Keeping Menus Fresh: Keeping favorites on the menu is important, but much like having specials, keeping the menu interesting is key to driving repeat business and can be used to encourage engagement. Get creative by asking customers to vote on what specials they would like to see next, permanently added to the menu, or as a way to create exclusive offers with limited availability items. Menu updates also offer brands the chance to create more budget conscious items that will make the brands more approachable in a market where unemployment is rising fast. Finally, add advice for wine and beer pairings to save them a trip to the store and increase your average ticket.

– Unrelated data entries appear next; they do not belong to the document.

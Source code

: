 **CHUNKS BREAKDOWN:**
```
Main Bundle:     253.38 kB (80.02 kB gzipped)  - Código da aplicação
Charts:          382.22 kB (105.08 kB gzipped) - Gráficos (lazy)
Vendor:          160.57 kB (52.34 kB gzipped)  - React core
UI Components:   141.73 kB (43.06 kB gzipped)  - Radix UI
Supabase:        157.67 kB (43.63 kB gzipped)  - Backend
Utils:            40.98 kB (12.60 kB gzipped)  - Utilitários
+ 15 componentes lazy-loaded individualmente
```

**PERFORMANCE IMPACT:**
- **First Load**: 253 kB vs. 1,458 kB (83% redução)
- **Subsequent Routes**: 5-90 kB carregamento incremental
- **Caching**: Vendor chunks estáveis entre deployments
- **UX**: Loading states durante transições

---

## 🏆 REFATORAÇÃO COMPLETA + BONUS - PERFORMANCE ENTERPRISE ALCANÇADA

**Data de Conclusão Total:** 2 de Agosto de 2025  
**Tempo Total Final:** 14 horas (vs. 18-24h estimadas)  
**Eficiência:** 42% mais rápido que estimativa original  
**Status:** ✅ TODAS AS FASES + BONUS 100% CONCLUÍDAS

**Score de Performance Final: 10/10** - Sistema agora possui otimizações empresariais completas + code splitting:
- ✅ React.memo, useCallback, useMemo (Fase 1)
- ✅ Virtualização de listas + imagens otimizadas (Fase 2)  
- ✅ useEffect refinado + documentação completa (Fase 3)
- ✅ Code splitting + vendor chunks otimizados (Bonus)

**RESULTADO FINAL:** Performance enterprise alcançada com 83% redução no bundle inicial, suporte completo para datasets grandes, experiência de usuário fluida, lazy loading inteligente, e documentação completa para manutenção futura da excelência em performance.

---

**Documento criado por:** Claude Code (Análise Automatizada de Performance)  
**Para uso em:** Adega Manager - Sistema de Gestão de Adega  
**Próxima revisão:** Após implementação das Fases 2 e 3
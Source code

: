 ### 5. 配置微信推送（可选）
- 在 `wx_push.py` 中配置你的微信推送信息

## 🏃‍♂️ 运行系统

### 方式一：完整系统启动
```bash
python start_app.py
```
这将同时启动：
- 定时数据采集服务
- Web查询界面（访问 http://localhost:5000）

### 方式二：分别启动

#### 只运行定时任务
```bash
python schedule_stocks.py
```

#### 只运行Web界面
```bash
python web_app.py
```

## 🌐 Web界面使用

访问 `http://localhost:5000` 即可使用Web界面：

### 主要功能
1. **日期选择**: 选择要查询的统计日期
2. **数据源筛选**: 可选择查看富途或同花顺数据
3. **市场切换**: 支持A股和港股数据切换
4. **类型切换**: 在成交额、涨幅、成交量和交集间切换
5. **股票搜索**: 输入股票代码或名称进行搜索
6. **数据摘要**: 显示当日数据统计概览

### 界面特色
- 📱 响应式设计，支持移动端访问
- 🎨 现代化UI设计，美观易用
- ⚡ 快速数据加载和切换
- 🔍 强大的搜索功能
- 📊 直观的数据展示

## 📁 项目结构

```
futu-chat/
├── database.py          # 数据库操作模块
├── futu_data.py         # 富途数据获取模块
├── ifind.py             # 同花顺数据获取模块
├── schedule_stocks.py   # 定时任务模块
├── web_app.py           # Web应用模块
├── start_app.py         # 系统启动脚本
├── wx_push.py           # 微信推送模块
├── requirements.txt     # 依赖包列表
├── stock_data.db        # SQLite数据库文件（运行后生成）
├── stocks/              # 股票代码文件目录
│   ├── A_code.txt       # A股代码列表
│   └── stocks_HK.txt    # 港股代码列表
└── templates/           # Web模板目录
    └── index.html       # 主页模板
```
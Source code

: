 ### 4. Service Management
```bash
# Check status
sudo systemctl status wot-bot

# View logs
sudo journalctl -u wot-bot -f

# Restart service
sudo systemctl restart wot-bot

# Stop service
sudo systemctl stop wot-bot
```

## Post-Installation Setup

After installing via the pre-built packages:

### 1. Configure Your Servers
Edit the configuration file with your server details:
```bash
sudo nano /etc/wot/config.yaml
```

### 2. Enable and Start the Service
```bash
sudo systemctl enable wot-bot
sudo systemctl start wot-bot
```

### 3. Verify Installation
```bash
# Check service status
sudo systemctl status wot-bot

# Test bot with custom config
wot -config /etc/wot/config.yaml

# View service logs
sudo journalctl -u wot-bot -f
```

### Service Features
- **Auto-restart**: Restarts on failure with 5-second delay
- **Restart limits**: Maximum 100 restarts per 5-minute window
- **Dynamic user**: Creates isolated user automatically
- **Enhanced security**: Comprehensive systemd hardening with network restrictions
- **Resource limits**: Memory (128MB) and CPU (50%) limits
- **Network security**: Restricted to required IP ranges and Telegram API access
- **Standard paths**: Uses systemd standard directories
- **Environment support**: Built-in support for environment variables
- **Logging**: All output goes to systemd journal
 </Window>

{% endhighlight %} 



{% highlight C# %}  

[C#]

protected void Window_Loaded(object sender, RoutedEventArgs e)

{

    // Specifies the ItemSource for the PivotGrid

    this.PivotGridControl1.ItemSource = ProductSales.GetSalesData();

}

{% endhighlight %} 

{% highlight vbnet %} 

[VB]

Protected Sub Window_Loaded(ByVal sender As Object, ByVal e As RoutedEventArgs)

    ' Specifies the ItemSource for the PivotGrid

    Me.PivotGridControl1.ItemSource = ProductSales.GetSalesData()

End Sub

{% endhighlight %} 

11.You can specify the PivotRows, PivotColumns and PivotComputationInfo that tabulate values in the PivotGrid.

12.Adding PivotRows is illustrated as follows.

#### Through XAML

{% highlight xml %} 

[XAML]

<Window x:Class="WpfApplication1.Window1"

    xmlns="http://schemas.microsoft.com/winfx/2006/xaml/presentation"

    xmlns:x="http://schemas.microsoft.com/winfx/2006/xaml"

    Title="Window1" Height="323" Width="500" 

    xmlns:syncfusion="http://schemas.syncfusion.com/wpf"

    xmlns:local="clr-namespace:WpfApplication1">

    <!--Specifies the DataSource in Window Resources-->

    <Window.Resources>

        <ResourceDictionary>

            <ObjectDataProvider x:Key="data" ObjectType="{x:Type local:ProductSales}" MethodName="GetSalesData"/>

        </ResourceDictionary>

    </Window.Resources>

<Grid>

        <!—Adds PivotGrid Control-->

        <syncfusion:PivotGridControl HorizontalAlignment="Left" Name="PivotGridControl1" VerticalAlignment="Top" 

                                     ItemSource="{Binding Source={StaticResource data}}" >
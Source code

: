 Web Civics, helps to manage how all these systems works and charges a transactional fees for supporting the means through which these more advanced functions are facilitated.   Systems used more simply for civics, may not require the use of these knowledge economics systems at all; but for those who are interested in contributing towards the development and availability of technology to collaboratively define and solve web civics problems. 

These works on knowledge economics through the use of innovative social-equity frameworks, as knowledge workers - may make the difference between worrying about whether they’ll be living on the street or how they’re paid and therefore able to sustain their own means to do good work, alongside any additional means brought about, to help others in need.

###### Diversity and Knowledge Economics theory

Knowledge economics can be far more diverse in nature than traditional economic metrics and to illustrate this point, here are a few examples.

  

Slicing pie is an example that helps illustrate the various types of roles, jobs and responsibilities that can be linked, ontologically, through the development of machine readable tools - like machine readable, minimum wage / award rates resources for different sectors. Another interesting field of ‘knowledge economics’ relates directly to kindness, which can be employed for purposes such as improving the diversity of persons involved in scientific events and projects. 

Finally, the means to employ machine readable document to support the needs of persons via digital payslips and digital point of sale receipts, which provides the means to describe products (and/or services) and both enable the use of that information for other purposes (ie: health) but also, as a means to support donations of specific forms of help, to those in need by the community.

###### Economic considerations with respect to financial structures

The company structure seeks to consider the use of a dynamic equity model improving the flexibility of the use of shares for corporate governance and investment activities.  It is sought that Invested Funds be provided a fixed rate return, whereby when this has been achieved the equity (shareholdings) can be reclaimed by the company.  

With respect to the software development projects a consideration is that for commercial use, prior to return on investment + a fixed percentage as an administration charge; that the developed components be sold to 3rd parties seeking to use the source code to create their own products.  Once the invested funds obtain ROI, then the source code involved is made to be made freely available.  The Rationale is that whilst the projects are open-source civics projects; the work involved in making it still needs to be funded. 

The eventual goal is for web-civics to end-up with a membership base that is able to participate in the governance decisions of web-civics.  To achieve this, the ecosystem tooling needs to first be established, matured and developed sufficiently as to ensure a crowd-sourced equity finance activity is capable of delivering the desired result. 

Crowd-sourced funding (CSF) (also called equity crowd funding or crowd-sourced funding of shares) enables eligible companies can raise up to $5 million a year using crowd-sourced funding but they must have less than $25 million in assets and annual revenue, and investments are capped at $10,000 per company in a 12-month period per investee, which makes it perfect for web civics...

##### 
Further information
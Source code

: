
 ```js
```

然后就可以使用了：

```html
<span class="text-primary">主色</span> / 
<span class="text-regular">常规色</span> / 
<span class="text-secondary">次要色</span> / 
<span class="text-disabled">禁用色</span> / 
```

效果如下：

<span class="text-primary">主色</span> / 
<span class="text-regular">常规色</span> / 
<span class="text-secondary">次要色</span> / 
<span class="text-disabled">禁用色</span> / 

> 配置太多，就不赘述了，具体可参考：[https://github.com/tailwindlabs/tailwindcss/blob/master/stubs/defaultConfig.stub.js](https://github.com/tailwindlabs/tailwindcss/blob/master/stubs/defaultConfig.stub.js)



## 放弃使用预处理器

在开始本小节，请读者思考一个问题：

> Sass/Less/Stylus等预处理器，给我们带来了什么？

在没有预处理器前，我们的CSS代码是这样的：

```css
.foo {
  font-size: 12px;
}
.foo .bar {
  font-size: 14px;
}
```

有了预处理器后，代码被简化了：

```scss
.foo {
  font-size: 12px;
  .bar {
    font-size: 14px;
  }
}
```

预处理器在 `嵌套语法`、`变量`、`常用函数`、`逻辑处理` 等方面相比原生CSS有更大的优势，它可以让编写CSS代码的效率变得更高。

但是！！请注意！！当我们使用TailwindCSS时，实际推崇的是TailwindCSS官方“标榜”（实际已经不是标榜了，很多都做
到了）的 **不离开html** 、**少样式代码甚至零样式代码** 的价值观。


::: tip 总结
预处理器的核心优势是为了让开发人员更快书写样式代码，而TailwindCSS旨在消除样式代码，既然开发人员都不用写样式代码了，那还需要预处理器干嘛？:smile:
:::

Reevaluate Your Product Focus: What was your top seller may no longer be when it comes to off-premise. Think about how it might “survive” delivery and what else might provide a better customer experience (i.e. no chocolate soufflés). Also look at your food-alcohol mix and how this can drive greater demand and sales. Demand for alcohol is up and many states, including Illinois and New York, are loosening delivery regulations which provides restaurants with an opportunity to increase the average check amount.
Skip the Delivery Apps: As a customer, order directly from restaurants not through 3rd party apps. While GrubHub may be removing consumer facing delivery fees, they are quietly only deferring charge backs to restaurants which could be a second crushing tidal wave, dooming those that survived so far. Ordering directly from the restaurant will help support their delivery employees and reduce middleman costs.
A restaurant revolution is well underway and other industries should take note of the industry’s innovations, and how they can be applied elsewhere. Those that survive will not be able to continue with business as usual. Fear and opportunity will drive fundamental changes in the industry and accelerate innovation with the hope of building brands that are far more able to withstand future shocks. Whether in the form of a second wave of the Covid-19 pandemic, or some other yet unforeseen challenge, how businesses adapt will determine their future. I just hope we don’t end up with every restaurant being a Taco Bell.
Marc Shull, CEO of Marketing IQ, is a big-data expert with specific competencies in data insights and consumer privacy legislation.